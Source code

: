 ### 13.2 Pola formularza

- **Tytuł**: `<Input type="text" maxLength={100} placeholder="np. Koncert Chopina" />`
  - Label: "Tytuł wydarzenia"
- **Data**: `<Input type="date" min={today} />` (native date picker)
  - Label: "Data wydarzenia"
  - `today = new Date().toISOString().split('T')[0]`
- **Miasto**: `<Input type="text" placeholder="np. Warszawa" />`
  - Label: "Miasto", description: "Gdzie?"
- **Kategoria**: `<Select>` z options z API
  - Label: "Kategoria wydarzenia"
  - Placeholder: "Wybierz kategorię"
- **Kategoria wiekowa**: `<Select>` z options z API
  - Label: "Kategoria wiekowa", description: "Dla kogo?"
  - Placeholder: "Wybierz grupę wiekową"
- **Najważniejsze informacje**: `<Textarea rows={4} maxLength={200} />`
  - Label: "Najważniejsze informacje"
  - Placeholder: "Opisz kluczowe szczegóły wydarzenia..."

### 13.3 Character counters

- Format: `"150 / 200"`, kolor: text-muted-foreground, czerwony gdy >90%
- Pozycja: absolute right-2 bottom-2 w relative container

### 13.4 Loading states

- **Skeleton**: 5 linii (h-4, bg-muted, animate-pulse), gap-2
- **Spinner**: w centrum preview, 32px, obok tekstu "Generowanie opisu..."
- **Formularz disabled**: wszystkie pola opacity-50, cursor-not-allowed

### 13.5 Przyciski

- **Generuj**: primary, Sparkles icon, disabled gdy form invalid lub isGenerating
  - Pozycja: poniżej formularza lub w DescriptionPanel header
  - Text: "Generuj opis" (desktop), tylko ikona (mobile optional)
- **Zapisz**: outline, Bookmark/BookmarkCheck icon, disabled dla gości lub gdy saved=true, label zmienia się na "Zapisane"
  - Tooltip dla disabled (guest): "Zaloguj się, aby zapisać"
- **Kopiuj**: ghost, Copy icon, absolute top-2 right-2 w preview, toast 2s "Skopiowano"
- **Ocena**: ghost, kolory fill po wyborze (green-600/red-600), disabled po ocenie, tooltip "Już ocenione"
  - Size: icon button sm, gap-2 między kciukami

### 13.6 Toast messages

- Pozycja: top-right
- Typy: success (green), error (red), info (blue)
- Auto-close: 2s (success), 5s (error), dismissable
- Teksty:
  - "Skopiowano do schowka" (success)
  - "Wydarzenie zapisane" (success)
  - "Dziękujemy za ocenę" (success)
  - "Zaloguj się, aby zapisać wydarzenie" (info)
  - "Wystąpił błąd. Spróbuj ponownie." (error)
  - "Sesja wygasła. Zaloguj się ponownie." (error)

★ ★ ★ ★

[Exercise goal] Go through the entries above and write each one out exactly.

[The answer]
Source code

: ### 13.2 Pola formularza

- **Tytuł**: `<Input type="text" maxLength={100} placeholder="np. Koncert Chopina" />`
  - Label: "Tytuł wydarzenia"
- **Data**: `<Input type="date" min={today} />` (native date picker)
  - Label: "Data wydarzenia"
  - `today = new Date().toISOString().split('T')[0]`
- **Miasto**: `<Input type="text" placeholder="np. Warszawa" />`
  - Label: "Miasto", description: "Gdzie?"
- **Kategoria**: `<Select>` z options z API
  - Label: "Kategoria wydarzenia"
  - Placeholder: "Wybierz kategorię"
- **Kategoria wiekowa**: `<Select>` z options z API
  - Label: "Kategoria wiekowa", description: "Dla kogo?"
  - Placeholder: "Wybierz grupę wiekową"
- **Najważniejsze informacje**: `<Textarea rows={4} maxLength={200} />`
  - Label: "Najważniejsze informacje"
  - Placeholder: "Opisz kluczowe szczegóły wydarzenia..."

### 13.3 Character counters

- Format: `"150 / 200"`, kolor: text-muted-foreground, czerwony gdy >90%
- Pozycja: absolute right-2 bottom-2 w relative container

### 13.4 Loading states

- **Skeleton**: 5 linii (h-4, bg-muted, animate-pulse), gap-2
- **Spinner**: w centrum preview, 32px, obok tekstu "Generowanie opisu..."
- **Formularz disabled**: wszystkie pola opacity-50, cursor-not-allowed

### 13.5 Przyciski

- **Generuj**: primary, Sparkles icon, disabled gdy form invalid lub isGenerating
  - Pozycja: poniżej formularza lub w DescriptionPanel header
  - Text: "Generuj opis" (desktop), tylko ikona (mobile optional)
- **Zapisz**: outline, Bookmark/BookmarkCheck icon, disabled dla gości lub gdy saved=true, label zmienia się na "Zapisane"
  - Tooltip dla disabled (guest): "Zaloguj się, aby zapisać"
- **Kopiuj**: ghost, Copy icon, absolute top-2 right-2 w preview, toast 2s "Skopiowano"
- **Ocena**: ghost, kolory fill po wyborze (green-600/red-600), disabled po ocenie, tooltip "Już ocenione"
  - Size: icon button sm, gap-2 między kciukami

### 13.6 Toast messages

- Pozycja: top-right
- Typy: success (green), error (red), info (blue)
- Auto-close: 2s (success), 5s (error), dismissable
- Teksty:
  - "Skopiowano do schowka" (success)
  - "Wydarzenie zapisane" (success)
  - "Dziękujemy za ocenę" (success)
  - "Zaloguj się, aby zapisać wydarzenie" (info)
  - "Wystąpił błąd. Spróbuj ponownie." (error)
  - "Sesja wygasła. Zaloguj się ponownie." (error)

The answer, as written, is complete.